Input material »
_____

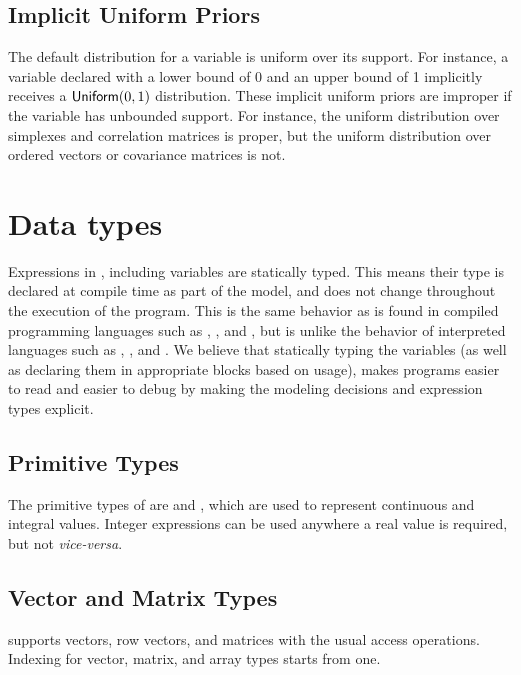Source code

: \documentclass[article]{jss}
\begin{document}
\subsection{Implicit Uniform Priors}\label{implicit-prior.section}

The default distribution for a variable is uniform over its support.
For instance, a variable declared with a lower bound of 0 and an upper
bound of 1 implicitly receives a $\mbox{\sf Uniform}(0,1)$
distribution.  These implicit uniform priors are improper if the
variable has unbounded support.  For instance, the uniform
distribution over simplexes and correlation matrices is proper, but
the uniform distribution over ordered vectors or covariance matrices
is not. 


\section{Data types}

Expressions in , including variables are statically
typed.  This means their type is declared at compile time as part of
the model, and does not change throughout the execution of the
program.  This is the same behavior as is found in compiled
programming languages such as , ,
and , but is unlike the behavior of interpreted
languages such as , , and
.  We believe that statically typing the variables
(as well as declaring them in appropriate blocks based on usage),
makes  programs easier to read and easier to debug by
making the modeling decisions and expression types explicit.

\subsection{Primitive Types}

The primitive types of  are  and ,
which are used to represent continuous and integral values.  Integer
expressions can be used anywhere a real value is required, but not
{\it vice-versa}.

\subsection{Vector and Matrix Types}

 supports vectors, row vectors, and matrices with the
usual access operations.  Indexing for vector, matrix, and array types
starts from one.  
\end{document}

_____

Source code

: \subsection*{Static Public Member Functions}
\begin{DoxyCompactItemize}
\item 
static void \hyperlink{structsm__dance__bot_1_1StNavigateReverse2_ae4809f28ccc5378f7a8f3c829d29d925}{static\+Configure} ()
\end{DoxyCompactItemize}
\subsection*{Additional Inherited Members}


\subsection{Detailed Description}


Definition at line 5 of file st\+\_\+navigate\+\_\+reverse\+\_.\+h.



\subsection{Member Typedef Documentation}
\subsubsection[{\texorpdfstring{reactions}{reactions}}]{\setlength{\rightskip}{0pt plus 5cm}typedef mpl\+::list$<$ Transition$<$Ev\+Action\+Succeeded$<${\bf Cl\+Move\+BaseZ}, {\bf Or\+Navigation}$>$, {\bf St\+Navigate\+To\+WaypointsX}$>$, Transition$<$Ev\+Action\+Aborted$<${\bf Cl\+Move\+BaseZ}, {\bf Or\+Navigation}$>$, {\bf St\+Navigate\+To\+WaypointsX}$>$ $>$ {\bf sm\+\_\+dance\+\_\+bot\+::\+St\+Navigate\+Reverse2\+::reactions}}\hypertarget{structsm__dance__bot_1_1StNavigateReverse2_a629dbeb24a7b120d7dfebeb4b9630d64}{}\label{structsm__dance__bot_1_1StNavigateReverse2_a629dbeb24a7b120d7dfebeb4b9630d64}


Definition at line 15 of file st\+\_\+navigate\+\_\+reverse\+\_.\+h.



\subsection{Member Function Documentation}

_____

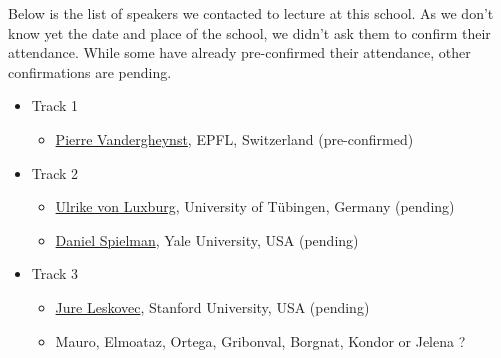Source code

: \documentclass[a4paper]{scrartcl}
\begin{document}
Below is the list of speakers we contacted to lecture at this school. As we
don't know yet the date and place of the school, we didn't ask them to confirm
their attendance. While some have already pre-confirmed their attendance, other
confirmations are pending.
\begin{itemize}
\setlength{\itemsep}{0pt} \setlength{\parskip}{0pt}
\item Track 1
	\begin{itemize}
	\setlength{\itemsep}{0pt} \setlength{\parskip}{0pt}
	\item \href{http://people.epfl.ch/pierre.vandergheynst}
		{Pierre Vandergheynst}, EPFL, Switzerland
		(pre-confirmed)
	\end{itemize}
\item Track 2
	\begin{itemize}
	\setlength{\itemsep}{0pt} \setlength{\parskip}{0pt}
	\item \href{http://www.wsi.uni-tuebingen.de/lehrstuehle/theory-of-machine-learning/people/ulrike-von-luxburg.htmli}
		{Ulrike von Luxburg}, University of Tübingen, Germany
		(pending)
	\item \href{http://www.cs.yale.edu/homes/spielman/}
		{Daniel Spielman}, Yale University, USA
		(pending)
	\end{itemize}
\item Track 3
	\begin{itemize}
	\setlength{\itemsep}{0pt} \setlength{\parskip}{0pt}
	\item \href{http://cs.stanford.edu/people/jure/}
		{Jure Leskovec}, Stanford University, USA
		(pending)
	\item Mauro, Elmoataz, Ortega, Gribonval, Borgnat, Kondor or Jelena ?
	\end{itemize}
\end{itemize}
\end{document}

_____

What needs to be done » From the entries above, show each line that includes the string "people".

Output for this task »
	\item \href{http://people.epfl.ch/pierre.vandergheynst}
	\item \href{http://www.wsi.uni-tuebingen.de/lehrstuehle/theory-of-machine-learning/people/ulrike-von-luxburg.htmli}
	\item \href{http://cs.stanford.edu/people/jure/}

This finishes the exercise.